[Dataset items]
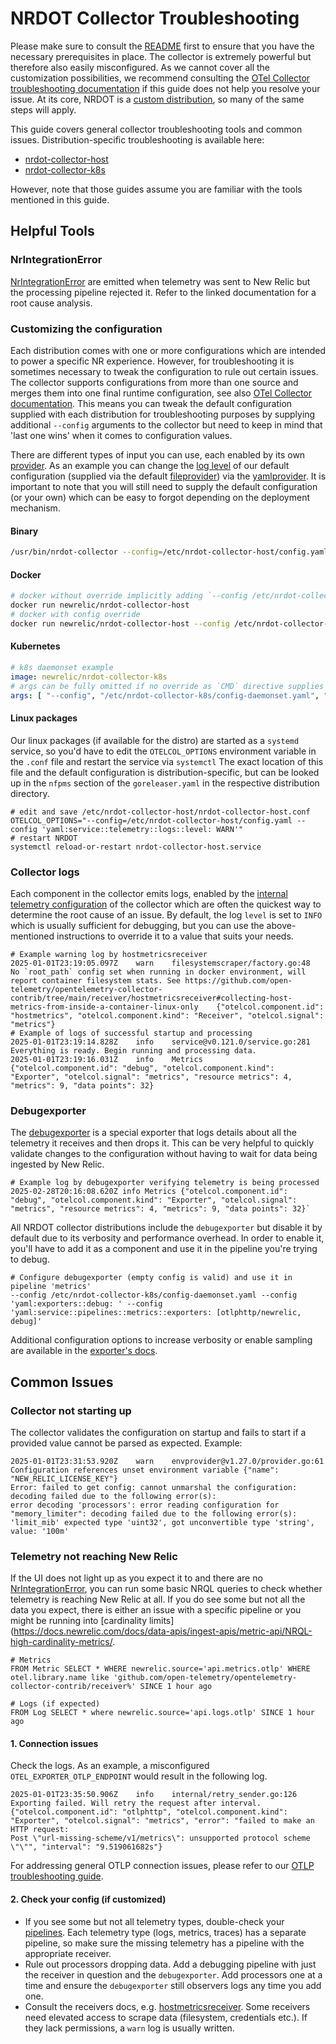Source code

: # NRDOT Collector Troubleshooting
Please make sure to consult the [README](./README.md) first to ensure that you have the necessary prerequisites in place.
The collector is extremely powerful but therefore also easily misconfigured. As we cannot cover all the customization possibilities, we recommend consulting the [OTel Collector troubleshooting documentation](https://opentelemetry.io/docs/collector/troubleshooting/) if this guide does not help you resolve your issue. At its core, NRDOT is a [custom distribution](https://opentelemetry.io/docs/collector/custom-collector/), so many of the same steps will apply.

This guide covers general collector troubleshooting tools and common issues. Distribution-specific troubleshooting is available here:
- [nrdot-collector-host](./nrdot-collector-host/TROUBLESHOOTING.md)
- [nrdot-collector-k8s](./nrdot-collector-k8s/TROUBLESHOOTING.md)

However, note that those guides assume you are familiar with the tools mentioned in this guide.

## Helpful Tools

### NrIntegrationError
[NrIntegrationError](https://docs.newrelic.com/docs/data-apis/ingest-apis/metric-api/troubleshoot-nrintegrationerror-events/) are emitted when telemetry was sent to New Relic but the processing pipeline rejected it. Refer to the linked documentation for a root cause analysis.

### Customizing the configuration
Each distribution comes with one or more configurations which are intended to power a specific NR experience. However, for troubleshooting it is sometimes
necessary to tweak the configuration to rule out certain issues. The collector supports configurations from more than one source and merges them into one
final runtime configuration, see also [OTel Collector documentation](https://opentelemetry.io/docs/collector/configuration/). This means you can tweak the
default configuration supplied with each distribution for troubleshooting purposes by supplying additional `--config` arguments to the collector but need to
keep in mind that 'last one wins' when it comes to configuration values.

There are different types of input you can use, each enabled by its own [provider](https://github.com/open-telemetry/opentelemetry-collector/tree/main/confmap/provider). As an example you can change the [log level](https://opentelemetry.io/docs/collector/internal-telemetry/#configure-internal-logs) of our default configuration (supplied via the default [fileprovider](https://github.com/open-telemetry/opentelemetry-collector/tree/main/confmap/provider/fileprovider)) via the [yamlprovider](https://github.com/open-telemetry/opentelemetry-collector/tree/main/confmap/provider/yamlprovider). It is important to note that you will still need to supply the default configuration (or your own) which can be easy to forgot depending on the deployment mechanism.

#### Binary
```bash
/usr/bin/nrdot-collector --config=/etc/nrdot-collector-host/config.yaml --config 'yaml:service::telemetry::logs::level: WARN'"
```

#### Docker
```bash
# docker without override implicitly adding `--config /etc/nrdot-collector-host/config.yaml` via CMD directive
docker run newrelic/nrdot-collector-host
# docker with config override
docker run newrelic/nrdot-collector-host --config /etc/nrdot-collector-host/config.yaml --config 'yaml:service::telemetry::logs::level: WARN'
```

#### Kubernetes
```yaml
# k8s daemonset example
image: newrelic/nrdot-collector-k8s
# args can be fully omitted if no override as `CMD` directive supplies the default config
args: [ "--config", "/etc/nrdot-collector-k8s/config-daemonset.yaml", "--config", "yaml:service::telemetry::logs::level: WARN" ]
```

#### Linux packages
Our linux packages (if available for the distro) are started as a `systemd` service, so you'd have to edit the `OTELCOL_OPTIONS` environment variable in the `.conf` file and restart the service via `systemctl` The exact location of this file and the default configuration is distribution-specific, but can be looked up in the `nfpms` section of the `goreleaser.yaml` in the respective distribution directory.
```
# edit and save /etc/nrdot-collector-host/nrdot-collector-host.conf
OTELCOL_OPTIONS="--config=/etc/nrdot-collector-host/config.yaml --config 'yaml:service::telemetry::logs::level: WARN'"
# restart NRDOT
systemctl reload-or-restart nrdot-collector-host.service
```


### Collector logs
Each component in the collector emits logs, enabled by the [internal telemetry configuration](https://opentelemetry.io/docs/collector/internal-telemetry/#configure-internal-logs) of the collector which are often the quickest way to determine the root cause of an issue.
By default, the log `level` is set to `INFO` which is usually sufficient for debugging, but you can use the above-mentioned instructions to override it to a value that suits your needs.
```
# Example warning log by hostmetricsreceiver
2025-01-01T23:19:05.097Z    warn    filesystemscraper/factory.go:48    No `root_path` config set when running in docker environment, will report container filesystem stats. See https://github.com/open-telemetry/opentelemetry-collector-contrib/tree/main/receiver/hostmetricsreceiver#collecting-host-metrics-from-inside-a-container-linux-only    {"otelcol.component.id": "hostmetrics", "otelcol.component.kind": "Receiver", "otelcol.signal": "metrics"}
# Example of logs of successful startup and processing
2025-01-01T23:19:14.828Z    info    service@v0.121.0/service.go:281    Everything is ready. Begin running and processing data.
2025-01-01T23:19:16.031Z    info    Metrics    {"otelcol.component.id": "debug", "otelcol.component.kind": "Exporter", "otelcol.signal": "metrics", "resource metrics": 4, "metrics": 9, "data points": 32}
```

### Debugexporter
The [debugexporter](https://github.com/open-telemetry/opentelemetry-collector/blob/main/exporter/debugexporter/README.md) is a special exporter that logs details about all the telemetry it receives and then drops it. This can be very helpful to quickly validate changes to the configuration without
having to wait for data being ingested by New Relic. 
```
# Example log by debugexporter verifying telemetry is being processed
2025-02-28T20:16:08.620Z info Metrics {"otelcol.component.id": "debug", "otelcol.component.kind": "Exporter", "otelcol.signal": "metrics", "resource metrics": 4, "metrics": 9, "data points": 32}`
```
All NRDOT collector distributions include the `debugexporter` but disable it by default due to its verbosity and performance overhead. In order to enable it, you'll have to add it as a component and use it in the pipeline you're trying to debug.
```
# Configure debugexporter (empty config is valid) and use it in pipeline 'metrics'
--config /etc/nrdot-collector-k8s/config-daemonset.yaml --config 'yaml:exporters::debug: ' --config 'yaml:service::pipelines::metrics::exporters: [otlphttp/newrelic, debug]'
```
Additional configuration options to increase verbosity or enable sampling are available in the [exporter's docs](https://github.com/open-telemetry/opentelemetry-collector/blob/main/exporter/debugexporter/README.md#getting-started).

## Common Issues

### Collector not starting up
The collector validates the configuration on startup and fails to start if a provided value cannot be parsed as expected. Example:
```
2025-01-01T23:31:53.920Z    warn    envprovider@v1.27.0/provider.go:61    Configuration references unset environment variable {"name": "NEW_RELIC_LICENSE_KEY"}
Error: failed to get config: cannot unmarshal the configuration: decoding failed due to the following error(s):
error decoding 'processors': error reading configuration for "memory_limiter": decoding failed due to the following error(s):
'limit_mib' expected type 'uint32', got unconvertible type 'string', value: '100m'
```

### Telemetry not reaching New Relic
If the UI does not light up as you expect it to and there are no [NrIntegrationError](https://docs.newrelic.com/docs/data-apis/ingest-apis/metric-api/troubleshoot-nrintegrationerror-events/), you can run some basic NRQL queries to check whether telemetry is reaching New Relic at all. If you do see some but not all the data you expect, there is either an issue with a specific pipeline or you might be running into [cardinality limits](https://docs.newrelic.com/docs/data-apis/ingest-apis/metric-api/NRQL-high-cardinality-metrics/.
```
# Metrics
FROM Metric SELECT * WHERE newrelic.source='api.metrics.otlp' WHERE otel.library.name like 'github.com/open-telemetry/opentelemetry-collector-contrib/receiver%' SINCE 1 hour ago

# Logs (if expected)
FROM Log SELECT * where newrelic.source='api.logs.otlp' SINCE 1 hour ago
```

#### 1. Connection issues
Check the logs. As an example, a misconfigured `OTEL_EXPORTER_OTLP_ENDPOINT` would result in the following log. 
```
2025-01-01T23:35:50.906Z    info    internal/retry_sender.go:126    Exporting failed. Will retry the request after interval.
{"otelcol.component.id": "otlphttp", "otelcol.component.kind": "Exporter", "otelcol.signal": "metrics", "error": "failed to make an HTTP request:
Post \"url-missing-scheme/v1/metrics\": unsupported protocol scheme \"\"", "interval": "9.519061682s"}
```
For addressing general OTLP connection issues, please refer to our [OTLP troubleshooting guide](https://docs.newrelic.com/docs/opentelemetry/best-practices/opentelemetry-otlp-troubleshooting/).

#### 2. Check your config (if customized)
- If you see some but not all telemetry types, double-check your [pipelines](https://opentelemetry.io/docs/collector/configuration/#pipelines). Each telemetry type (logs, metrics, traces) has a separate pipeline, so make sure the missing telemetry has a pipeline with the appropriate receiver.
- Rule out processors dropping data. Add a debugging pipeline with just the receiver in question and the `debugexporter`. Add processors one at a time and ensure the `debugexporter` still observers logs any time you add one.
- Consult the receivers docs, e.g. [hostmetricsreceiver](https://github.com/open-telemetry/opentelemetry-collector-contrib/blob/main/receiver/hostmetricsreceiver/README.md). Some receivers need elevated access to scrape data (filesystem, credentials etc.). If they lack permissions, a `warn` log is usually written.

#### Problem to work on
Give the count of lines in the data above that hold the string "comes", with no additional words.

#### Written response
2